The title is the heading of the opening chapter of A Land Without Borders: My Journey Around East Jerusalem and the West Bank by Nir Baram (and translated from the Hebrew by Jessica Cohen). I was alerted to the book by listening to an interview with its Jewish author on a Radio National program. Most of my reading has been of the works of older scholars. What attracted me to this book was that its author is an Israeli born in 1976 and I wanted an insight into his post 1967 perspective. What really drew me in was the following message:
I grew up in Israel in the 1980s, when hundreds of thousands of Palestinians from the West Bank worked in Israel and shared the streets of Jerusalem, Tel Aviv and Haifa with us every day. Since the Oslo Accords of the 1990s, and with greater vigor after the Second Intifada broke out in 2000 and the Israeli government built its “security fence” (the separation wall that runs along the Green Line in some sections, but mostly sits deep in the West Bank), separation between West Bank Palestinians and Israelis became more rigid, more planned. As a result, the Palestinians ostensibly disappeared from our streets and most Israelis stopped going over the Green Line. Many Jewish teenagers I spoke with have never met a Palestinian in their lives — not even one! — while Palestinian kids eyed me curiously because I was the first Jew they’d ever met. But even older Israelis, who used to maintain both working and personal relationships with Palestinians from the West Bank, have not seen one for many years.
In fact, . . . most Israelis . . . have no inkling what the West Bank looks like today or how its inhabitants conduct their lives. . . . (my bolding)
Now that does not sound good. I am looking forward to following Nir Baran’s travels.

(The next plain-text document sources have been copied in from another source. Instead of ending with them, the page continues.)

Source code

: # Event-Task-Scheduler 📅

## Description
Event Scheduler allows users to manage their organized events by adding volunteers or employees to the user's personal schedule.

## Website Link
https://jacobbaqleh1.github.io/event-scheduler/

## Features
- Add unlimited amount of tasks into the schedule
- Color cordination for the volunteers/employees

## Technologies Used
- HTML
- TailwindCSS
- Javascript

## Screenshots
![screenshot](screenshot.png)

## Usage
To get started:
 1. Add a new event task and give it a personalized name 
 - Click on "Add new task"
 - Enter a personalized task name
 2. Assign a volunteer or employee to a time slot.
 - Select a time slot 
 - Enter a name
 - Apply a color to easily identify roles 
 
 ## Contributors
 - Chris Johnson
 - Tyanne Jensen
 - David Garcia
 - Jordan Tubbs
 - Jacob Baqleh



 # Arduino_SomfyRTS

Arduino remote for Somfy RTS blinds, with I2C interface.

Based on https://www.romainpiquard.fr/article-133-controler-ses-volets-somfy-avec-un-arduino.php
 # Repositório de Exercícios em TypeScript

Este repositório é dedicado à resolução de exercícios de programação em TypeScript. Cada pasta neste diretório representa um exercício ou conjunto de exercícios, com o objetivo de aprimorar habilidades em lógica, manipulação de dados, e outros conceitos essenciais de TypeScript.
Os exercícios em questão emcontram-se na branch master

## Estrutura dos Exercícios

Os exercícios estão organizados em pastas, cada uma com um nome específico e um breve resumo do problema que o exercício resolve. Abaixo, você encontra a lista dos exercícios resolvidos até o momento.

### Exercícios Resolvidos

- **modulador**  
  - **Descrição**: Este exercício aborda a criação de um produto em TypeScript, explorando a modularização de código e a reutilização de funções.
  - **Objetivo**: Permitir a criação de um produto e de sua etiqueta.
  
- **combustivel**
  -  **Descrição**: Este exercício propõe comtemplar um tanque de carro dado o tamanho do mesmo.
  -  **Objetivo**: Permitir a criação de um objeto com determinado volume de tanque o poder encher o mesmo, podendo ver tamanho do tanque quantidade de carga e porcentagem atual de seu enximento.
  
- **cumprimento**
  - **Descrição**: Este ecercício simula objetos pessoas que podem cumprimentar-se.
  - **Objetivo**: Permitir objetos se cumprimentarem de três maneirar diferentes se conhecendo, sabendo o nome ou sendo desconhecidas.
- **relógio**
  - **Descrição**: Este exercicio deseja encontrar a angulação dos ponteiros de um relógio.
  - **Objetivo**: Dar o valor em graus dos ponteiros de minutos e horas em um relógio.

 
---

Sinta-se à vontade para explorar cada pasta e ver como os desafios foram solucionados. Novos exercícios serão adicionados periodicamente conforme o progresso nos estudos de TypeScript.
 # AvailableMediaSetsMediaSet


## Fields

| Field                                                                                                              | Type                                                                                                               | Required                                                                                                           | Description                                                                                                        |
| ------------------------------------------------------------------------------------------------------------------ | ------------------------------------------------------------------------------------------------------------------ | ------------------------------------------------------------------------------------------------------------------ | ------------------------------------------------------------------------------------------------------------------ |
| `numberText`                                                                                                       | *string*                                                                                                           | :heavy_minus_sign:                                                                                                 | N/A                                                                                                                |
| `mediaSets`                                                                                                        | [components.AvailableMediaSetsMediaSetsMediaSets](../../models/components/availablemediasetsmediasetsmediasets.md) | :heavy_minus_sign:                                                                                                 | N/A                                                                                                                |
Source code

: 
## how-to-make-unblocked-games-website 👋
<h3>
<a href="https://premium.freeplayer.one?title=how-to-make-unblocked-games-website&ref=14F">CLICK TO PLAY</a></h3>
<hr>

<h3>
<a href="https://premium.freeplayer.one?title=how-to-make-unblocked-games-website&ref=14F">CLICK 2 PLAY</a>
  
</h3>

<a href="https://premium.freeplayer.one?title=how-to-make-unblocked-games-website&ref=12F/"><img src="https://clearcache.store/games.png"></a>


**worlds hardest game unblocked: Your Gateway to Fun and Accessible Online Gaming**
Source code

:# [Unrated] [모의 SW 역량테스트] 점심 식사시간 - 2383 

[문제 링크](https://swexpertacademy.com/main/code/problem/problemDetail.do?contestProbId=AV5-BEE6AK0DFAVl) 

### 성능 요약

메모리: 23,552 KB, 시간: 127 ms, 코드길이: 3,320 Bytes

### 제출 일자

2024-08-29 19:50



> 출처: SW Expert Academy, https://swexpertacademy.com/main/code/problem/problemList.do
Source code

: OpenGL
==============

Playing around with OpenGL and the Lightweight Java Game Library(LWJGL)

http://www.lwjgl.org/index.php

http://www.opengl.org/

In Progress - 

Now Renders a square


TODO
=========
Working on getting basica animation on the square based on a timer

Among so many who claim to speak for one side or the other, there is, according to Baran, a pervasive ignorance of the reality of the daily lives of both Jews and Arabs in the West Bank. Images of certain selected persons and events flash on our TV screens and it is so easy for us to think those images represent far more than they in fact do. Baran’s purpose in his travels:
Mostly I wanted the people right in front of me to tell me their stories, and at times to prod them to follow the course of what they told me to its logical outcome, to chafe their political dreams up against the sharp stones of reality, and to leave my readers room to equivocate, to formulate their own positions.
I’m reminded of another work I recently completed, one by an older Palestinian. It is also worth picking up for an insight into the realities on the ground: Palestinian Walks: Notes on a Vanishing Landscape by Raja Shehadeh. That was a poignant insight into the perspective of an older generation too soon fading away. But now I look forward to reading a younger perspective on both the present and future.